- English
The International Energy Agency estimates that to hit net-zero globally by 2050, six times more critical minerals will be required in 2040 than today. The rapid increase in demand for critical minerals is likely to increase price volatility. This could aggravate energy security concerns, and thereby delay the necessary clean energy transition.
These vulnerabilities are amplified in emerging economies because they lack access to capital to secure critical minerals. It is essential for G20 countries to collaborate to lower the cost of capital across the critical minerals value chain—production, processing, and recycling—as well as to develop and adopt sustainability criteria to ensure that clean energy supply chains are both resilient and sustainable.
This policy brief provides an overview of frameworks for investment in critical minerals production and explores ways to deepen access to supply chains by lowering the cost of capital. Banks and investors are deterred by the risks associated with upstream mining, so additional types of capital provision are needed. It will assess several modes of blended finance, in which development finance is used to unlock commercial finance, with the fundamental objective of derisking mining investment and improving access to critical minerals for emerging economies.

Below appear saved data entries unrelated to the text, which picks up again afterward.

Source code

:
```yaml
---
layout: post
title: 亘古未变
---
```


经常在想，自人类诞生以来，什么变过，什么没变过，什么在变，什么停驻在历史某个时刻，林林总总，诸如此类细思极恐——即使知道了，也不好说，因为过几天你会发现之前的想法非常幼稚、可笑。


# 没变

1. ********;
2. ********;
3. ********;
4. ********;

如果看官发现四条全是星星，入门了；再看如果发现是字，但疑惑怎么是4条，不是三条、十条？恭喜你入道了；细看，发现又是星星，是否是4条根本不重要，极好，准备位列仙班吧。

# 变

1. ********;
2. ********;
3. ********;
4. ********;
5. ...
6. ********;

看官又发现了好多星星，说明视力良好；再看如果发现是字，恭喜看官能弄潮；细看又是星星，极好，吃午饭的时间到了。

The brief builds on the Global Blended Finance Alliance launched at the previous G20 summit in Indonesia to assess different types of capital provision, with a focus on environmental, social, and governance frameworks. It examines how G20 cooperation, with the support of international financial institutions, might be able to maximise capital availability for critical mineral supply. The authors urge the G20 to consider creating a critical minerals supply chains working group, consider G20 enabled financing, coordinate the formation of standards and investment facilitation, and coordinate emerging economy participation in critical mineral alliances.